少し前、日本野蚕学会からの原稿依頼で会報に掲載した文章です。一部抜粋。長い文章ニガテの方は写真だけ見て頂ければOKです。

虫との出会い

特に蝶を中心に撮影をしていますが、子供の頃から虫には縁がありました。小学生の頃は虫取り網を持って野原を駆け回っていました。中学になった時、技術科の先生に須田孫七先生という方がおりまして技術科の授業なのに虫の話になることが多かったです。ある時、先生が台湾に昆虫採集に行かれ、採集してきた蝶を展翅するお手伝いを杉並のご自宅でさせていただいた思い出があります。その頃、自身でアゲハチョウの雑種交配を研究していましたがなかなか上手くいきませんでした。中学・高校・大学と捕虫網をもって採集に行っていましたが、大学卒業頃に行ったインドはラダックのパルナシウスを最後に採集をやめました。
 
標本箱でしだいに色あせて来る虫たちを見るのが虚しくなってきた為です。仕事上で商品写真の撮影をする事が多くなり、同時に生き生きとした虫達の生態写真を撮る事が趣味になりました。

学生時代に何度も読み返した本は北杜夫の『ドクトルマンボウ昆虫記』とコンラートローレンツの『動物行動学』でした。この2冊は当時の私にとって聖書的な存在でした。

オオミズアオ


蝶や蛾の撮影について

写真撮影は、撮影対象や場所によって撮り方が異なってきます。屋外で遠方の梢に止まっている小鳥を撮る時は、巨大な望遠レンズを三脚に設置して撮影する事が多くなり、屋内でモデル等を撮影するときは人工的な光をコントロールして目的の効果を演出して撮影することが多くなります。レンズも標準レンズから中望遠を使ったりします。
 
さて、自然の中で遭遇する翅のはえた特に鱗翅目と呼ばれる蝶や蛾の場合の撮影は他の対象とは全く違ったスタイルで撮影することになります。

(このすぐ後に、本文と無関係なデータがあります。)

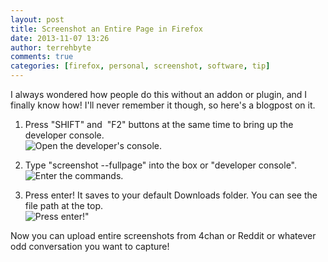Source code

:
 ```yaml
---
layout: post
title: Screenshot an Entire Page in Firefox
date: 2013-11-07 13:26
author: terrehbyte
comments: true
categories: [firefox, personal, screenshot, software, tip]
---
```

I always wondered how people do this without an addon or plugin, and I finally know how! I'll never remember it though, so here's a blogpost on it.

1. Press "SHIFT" and&nbsp; "F2" buttons at the same time to bring up the developer console.  
![Open the developer's console.](http://terrehbyte.files.wordpress.com/2013/11/step-1-open-the-dev-console.gif)  

2. Type "screenshot --fullpage" into the box or "developer console".  
![Enter the commands.](http://terrehbyte.files.wordpress.com/2013/11/step-2-enter-the-commands.gif)  

3. Press enter! It saves to your default Downloads folder. You can see the file path at the top.  
![Press enter!](http://terrehbyte.files.wordpress.com/2013/11/step-3-press-enter.gif)"  

Now you can upload entire screenshots from 4chan or Reddit or whatever odd conversation you want to capture!  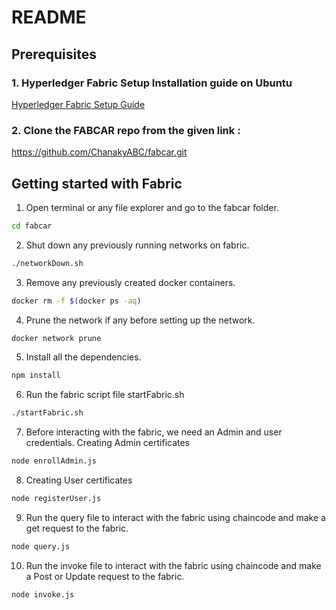 # README


## Prerequisites

### 1. Hyperledger Fabric Setup Installation guide on Ubuntu
[Hyperledger Fabric Setup Guide](https://docs.google.com/document/d/1lzuE5PiHIlOaTt2r2b-lXiug1euvBgzpnzFkRbyPYrk/edit?usp=sharing)

### 2. Clone the FABCAR repo from the given link :
https://github.com/ChanakyABC/fabcar.git




## Getting started with Fabric

1. Open terminal or any file explorer and go to the fabcar folder.
```bash
cd fabcar
```

2. Shut down any previously running networks on fabric.
```bash
./networkDown.sh
```


3. Remove any previously created docker containers.
```bash
docker rm -f $(docker ps -aq)
```

4. Prune the network if any before setting up the network.
```bash
docker network prune
```

5. Install all the dependencies.
```bash
npm install
```

6. Run the fabric script file startFabric.sh
```bash
./startFabric.sh
```

7. Before interacting with the fabric, we need an Admin and user credentials.
Creating Admin certificates  
```bash
node enrollAdmin.js
```
8. Creating User certificates
```bash
node registerUser.js
```

9. Run the query file to interact with the fabric using chaincode and make a get request to the fabric.
```bash
node query.js
```

10. Run the invoke file to interact with the fabric using chaincode and make a Post or Update request to the fabric.
```bash
node invoke.js
```

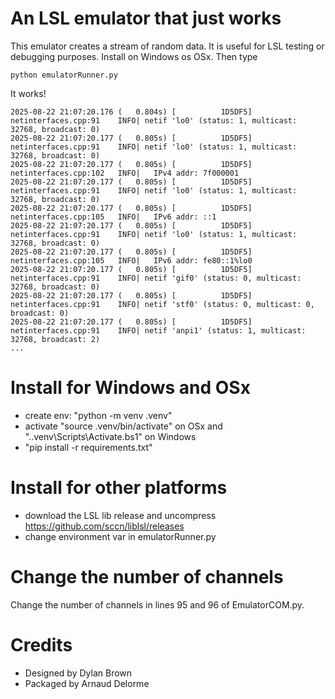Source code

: # An LSL emulator that just works

This emulator creates a stream of random data. It is useful for LSL testing or debugging purposes. Install on Windows os OSx. Then type

```
python emulatorRunner.py
```

It works!

```
2025-08-22 21:07:20.176 (   0.804s) [          1D5DF5]      netinterfaces.cpp:91    INFO| netif 'lo0' (status: 1, multicast: 32768, broadcast: 0)
2025-08-22 21:07:20.177 (   0.805s) [          1D5DF5]      netinterfaces.cpp:91    INFO| netif 'lo0' (status: 1, multicast: 32768, broadcast: 0)
2025-08-22 21:07:20.177 (   0.805s) [          1D5DF5]      netinterfaces.cpp:102   INFO| 	IPv4 addr: 7f000001
2025-08-22 21:07:20.177 (   0.805s) [          1D5DF5]      netinterfaces.cpp:91    INFO| netif 'lo0' (status: 1, multicast: 32768, broadcast: 0)
2025-08-22 21:07:20.177 (   0.805s) [          1D5DF5]      netinterfaces.cpp:105   INFO| 	IPv6 addr: ::1
2025-08-22 21:07:20.177 (   0.805s) [          1D5DF5]      netinterfaces.cpp:91    INFO| netif 'lo0' (status: 1, multicast: 32768, broadcast: 0)
2025-08-22 21:07:20.177 (   0.805s) [          1D5DF5]      netinterfaces.cpp:105   INFO| 	IPv6 addr: fe80::1%lo0
2025-08-22 21:07:20.177 (   0.805s) [          1D5DF5]      netinterfaces.cpp:91    INFO| netif 'gif0' (status: 0, multicast: 32768, broadcast: 0)
2025-08-22 21:07:20.177 (   0.805s) [          1D5DF5]      netinterfaces.cpp:91    INFO| netif 'stf0' (status: 0, multicast: 0, broadcast: 0)
2025-08-22 21:07:20.177 (   0.805s) [          1D5DF5]      netinterfaces.cpp:91    INFO| netif 'anpi1' (status: 1, multicast: 32768, broadcast: 2)
...
```

# Install for Windows and OSx
- create env: "python -m venv .venv"
- activate "source .venv/bin/activate" on OSx and ".\.venv\Scripts\Activate.bs1" on Windows
- "pip install -r requirements.txt"

# Install for other platforms
- download the LSL lib release and uncompress https://github.com/sccn/liblsl/releases
- change environment var in emulatorRunner.py

# Change the number of channels

Change the number of channels in lines 95 and 96 of EmulatorCOM.py.

# Credits
- Designed by Dylan Brown
- Packaged by Arnaud Delorme
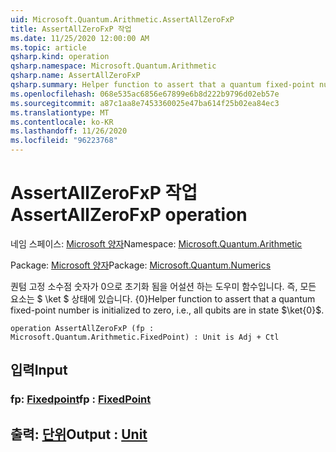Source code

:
 ```yaml
---
uid: Microsoft.Quantum.Arithmetic.AssertAllZeroFxP
title: AssertAllZeroFxP 작업
ms.date: 11/25/2020 12:00:00 AM
ms.topic: article
qsharp.kind: operation
qsharp.namespace: Microsoft.Quantum.Arithmetic
qsharp.name: AssertAllZeroFxP
qsharp.summary: Helper function to assert that a quantum fixed-point number is initialized to zero, i.e., all qubits are in state $\ket{0}$.
ms.openlocfilehash: 068e535ac6856e67899e6b8d222b9796d02eb57e
ms.sourcegitcommit: a87c1aa8e7453360025e47ba614f25b02ea84ec3
ms.translationtype: MT
ms.contentlocale: ko-KR
ms.lasthandoff: 11/26/2020
ms.locfileid: "96223768"
---
```

# <a name="assertallzerofxp-operation"></a><span data-ttu-id="bd7e2-102">AssertAllZeroFxP 작업</span><span class="sxs-lookup"><span data-stu-id="bd7e2-102">AssertAllZeroFxP operation</span></span>

<span data-ttu-id="bd7e2-103">네임 스페이스: [Microsoft 양자](xref:Microsoft.Quantum.Arithmetic)</span><span class="sxs-lookup"><span data-stu-id="bd7e2-103">Namespace: [Microsoft.Quantum.Arithmetic](xref:Microsoft.Quantum.Arithmetic)</span></span>

<span data-ttu-id="bd7e2-104">Package: [Microsoft 양자](https://nuget.org/packages/Microsoft.Quantum.Numerics)</span><span class="sxs-lookup"><span data-stu-id="bd7e2-104">Package: [Microsoft.Quantum.Numerics](https://nuget.org/packages/Microsoft.Quantum.Numerics)</span></span>


<span data-ttu-id="bd7e2-105">퀀텀 고정 소수점 숫자가 0으로 초기화 됨을 어설션 하는 도우미 함수입니다. 즉, 모든 요소는 $ \ket $ 상태에 있습니다. {0}</span><span class="sxs-lookup"><span data-stu-id="bd7e2-105">Helper function to assert that a quantum fixed-point number is initialized to zero, i.e., all qubits are in state $\ket{0}$.</span></span>

```qsharp
operation AssertAllZeroFxP (fp : Microsoft.Quantum.Arithmetic.FixedPoint) : Unit is Adj + Ctl
```


## <a name="input"></a><span data-ttu-id="bd7e2-106">입력</span><span class="sxs-lookup"><span data-stu-id="bd7e2-106">Input</span></span>

### <a name="fp--fixedpoint"></a><span data-ttu-id="bd7e2-107">fp: [Fixedpoint](xref:Microsoft.Quantum.Arithmetic.FixedPoint)</span><span class="sxs-lookup"><span data-stu-id="bd7e2-107">fp : [FixedPoint](xref:Microsoft.Quantum.Arithmetic.FixedPoint)</span></span>





## <a name="output--unit"></a><span data-ttu-id="bd7e2-108">출력: [단위](xref:microsoft.quantum.lang-ref.unit)</span><span class="sxs-lookup"><span data-stu-id="bd7e2-108">Output : [Unit](xref:microsoft.quantum.lang-ref.unit)</span></span>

 まずレンズは、私の場合、70ミリから200ミリのズームレンズを使用することが多く、補完的に100 ミリのマクロレンズも使用します。三脚は使用しません。三脚設置中に対象が移動してしまい撮影タイミングを失うからです。常に手持ちの状態で、連写モードにしておきます。1 秒間に5枚から8枚撮せる状態にしておき瞬間のベストショットを逃さない様にします。又、カメラを手持ちで撮影するので必ず手ぶれ防止機能をONにしておきます。

以上の様な下準備をした上でフィールドに出かけます。
鱗翅目の撮影は、偶然に蝶や蛾に遭遇して撮影する場合と、決まった時期と場所で発生情報をあらかじめ調査して撮影に向かう場合に分かれます。ある特定の種類を確実に撮影する場合には発生時期や場所の情報をあらかじめ綿密に調査しておく必要があります。例えば関東でギフチョウの撮影は、神奈川県の石砂山近辺で4月1日を中心に前後一週間の間で発生します。年によって最盛期はズレますのでその手の掲示板等を参照して確実に撮影出来る日取りを決めます。この様な方法で、ウスバキチョウ、ウスバシロチョウ、オオルリシジミ、ヒメギフチョウ、ミヤマカラスアゲハ等を撮影してきました。

ヤママユ

さて、ここで鱗翅目でも蛾と呼ばれる種類の撮影ですが、これがなかなか難しいのです。過去撮影した大型の野蚕の成虫撮影写真はほとんど偶然に遭遇したものです。もっとも私自身に野蚕に関する知識が少ない、という事もありますが、あえて狙って撮影に行く場合、山奥の林道等の外灯を早朝に探して夜間に集まってきた成虫を撮影する位しか方法がありません。掲載した写真のヤママユは、奥多摩の日原鍾乳洞近辺の灯火に来たものを早朝に撮影しました。オオミズアオの写真は、高尾山近くの林道を歩いていた時、たまたま足元の草むらにいた個体を撮影しました。逆光だった事と恐らく羽化したばかりの個体の為、非常に美しい姿を撮影出来ました。オオミズアオがあんなに美しい存在だと認識を改めました。大型の野蚕の成虫はどれも美しく撮影意欲をかき立てる存在なのですが、偶然の出会いでしか撮影出来ない、というデメリットがある為なかなか良い写真を撮影出来ないのが現状なのです。

オオミズアオ


密かに計画している事

野蚕の美しさに魅了されたカメラマンにとってその美しさを写真で表現出来ないのは大きなストレスであります。現在それを解消する解決方法を二つ考えています。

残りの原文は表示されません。